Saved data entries

○ ○ ○ ○ ○

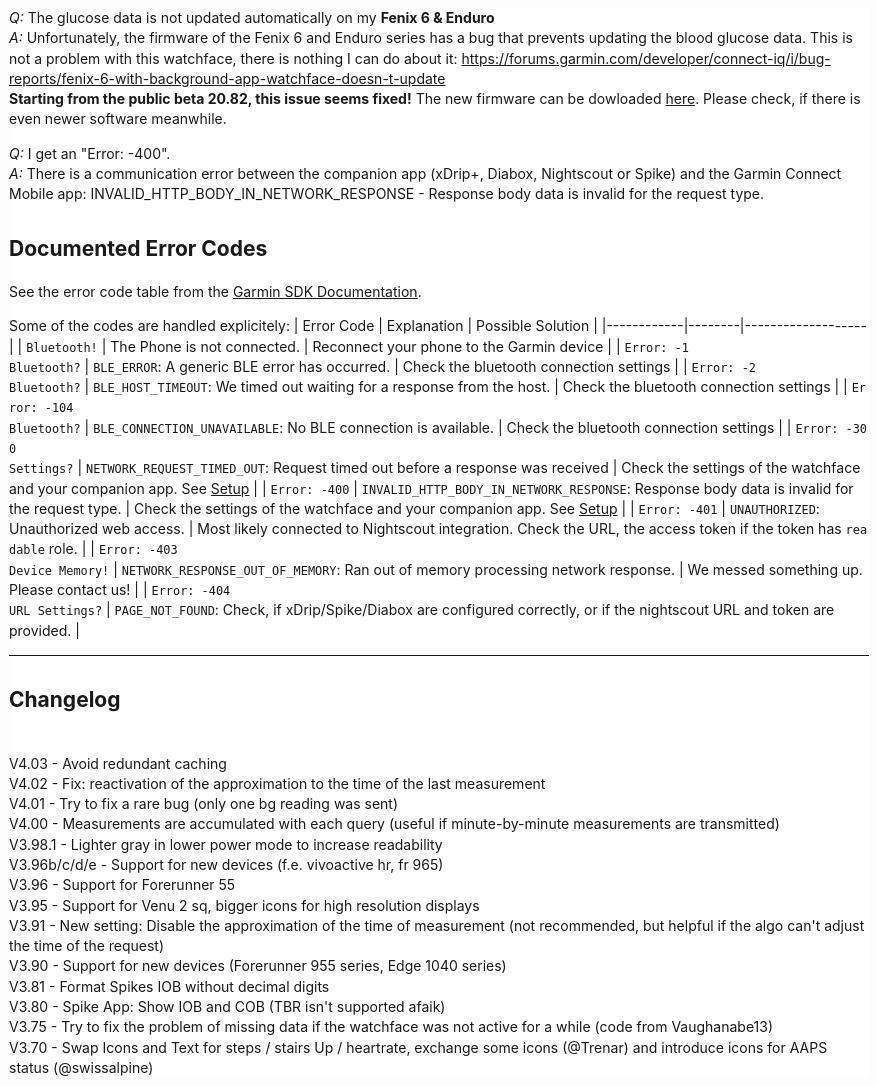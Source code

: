 *Q:* The glucose data is not updated automatically on my **Fenix 6 & Enduro**
<br/>
*A:* Unfortunately, the firmware of the Fenix 6 and Enduro series has a bug that prevents updating the blood glucose data. This is not a problem with this watchface, there is nothing I can do about it:
https://forums.garmin.com/developer/connect-iq/i/bug-reports/fenix-6-with-background-app-watchface-doesn-t-update
<br/>**Starting from the public beta 20.82, this issue seems fixed!** The new firmware can be dowloaded [here](https://forums.garmin.com/outdoor-recreation/outdoor-recreation/f/fenix-6-series/290079/fenix-6-series---20-82-public-beta). Please check, if there is even newer software meanwhile.


*Q:* I get an "Error: -400".
<br/>
*A:* There is a communication error between the companion app (xDrip+, Diabox, Nightscout or Spike) and the Garmin Connect Mobile app:
INVALID_HTTP_BODY_IN_NETWORK_RESPONSE - Response body data is invalid for the request type.

## **Documented Error Codes**
See the error code table from the [Garmin SDK Documentation](https://developer.garmin.com/connect-iq/api-docs/Toybox/Communications.html).

Some of the codes are handled explicitely:
| Error Code | Explanation | Possible Solution |
|------------|--------|-------------------|
| `Bluetooth!` | The Phone is not connected. | Reconnect your phone to the Garmin device |
| `Error: -1`<br/>`Bluetooth?` | `BLE_ERROR`: A generic BLE error has occurred. | Check the bluetooth connection settings |
| `Error: -2`<br/>`Bluetooth?` | `BLE_HOST_TIMEOUT`: We timed out waiting for a response from the host. | Check the bluetooth connection settings |
| `Error: -104`<br/>`Bluetooth?` | `BLE_CONNECTION_UNAVAILABLE`: No BLE connection is available. | Check the bluetooth connection settings |
| `Error: -300`<br/>`Settings?` | `NETWORK_REQUEST_TIMED_OUT`: Request timed out before a response was received | Check the settings of the watchface and your companion app. See [Setup](#setup) |
| `Error: -400` | `INVALID_HTTP_BODY_IN_NETWORK_RESPONSE`: Response body data is invalid for the request type. | Check the settings of the watchface and your companion app. See [Setup](#setup) |
| `Error: -401` | `UNAUTHORIZED`:  Unauthorized web access. | Most likely connected to Nightscout integration. Check the URL, the access token if the token has `readable` role. |
| `Error: -403`<br/>`Device Memory!` | `NETWORK_RESPONSE_OUT_OF_MEMORY`: Ran out of memory processing network response. | We messed something up. Please contact us! | 
| `Error: -404`<br/>`URL Settings?` | `PAGE_NOT_FOUND`: Check, if xDrip/Spike/Diabox are configured correctly, or if the nightscout URL and token are provided. | 

------------------------
## **Changelog** <br />
 <br />
V4.03 - Avoid redundant caching <br />
V4.02 - Fix: reactivation of the approximation to the time of the last measurement <br />
V4.01 - Try to fix a rare bug (only one bg reading was sent) <br />
V4.00 - Measurements are accumulated with each query (useful if minute-by-minute measurements are transmitted) <br />
V3.98.1 - Lighter gray in lower power mode to increase readability <br />
V3.96b/c/d/e - Support for new devices (f.e. vivoactive hr, fr 965) <br />
V3.96 - Support for Forerunner 55 <br />
V3.95 - Support for Venu 2 sq, bigger icons for high resolution displays <br />
V3.91 - New setting: Disable the approximation of the time of measurement (not recommended, but helpful if the algo can't adjust the time of the request) <br />
V3.90 - Support for new devices (Forerunner 955 series, Edge 1040 series) <br />
V3.81 - Format Spikes IOB without decimal digits <br />
V3.80 - Spike App: Show IOB and COB (TBR isn't supported afaik) <br />
V3.75 - Try to fix the problem of missing data if the watchface was not active for a while (code from Vaughanabe13)<br />
V3.70 - Swap Icons and Text for steps / stairs Up / heartrate, exchange some icons (@Trenar) and introduce icons for AAPS status (@swissalpine)<br />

○ ○ ○ ○ ○

◆ Task to carry out
From the records above, reproduce exactly the lines from the one with "available. | Check the bluetooth connection settings |" to the one with "Unauthorized web access.", both included, and no others.

◆ Exercise result
| `Error: -104`<br/>`Bluetooth?` | `BLE_CONNECTION_UNAVAILABLE`: No BLE connection is available. | Check the bluetooth connection settings |
| `Error: -300`<br/>`Settings?` | `NETWORK_REQUEST_TIMED_OUT`: Request timed out before a response was received | Check the settings of the watchface and your companion app. See [Setup](#setup) |
| `Error: -400` | `INVALID_HTTP_BODY_IN_NETWORK_RESPONSE`: Response body data is invalid for the request type. | Check the settings of the watchface and your companion app. See [Setup](#setup) |
| `Error: -401` | `UNAUTHORIZED`:  Unauthorized web access. | Most likely connected to Nightscout integration. Check the URL, the access token if the token has `readable` role. |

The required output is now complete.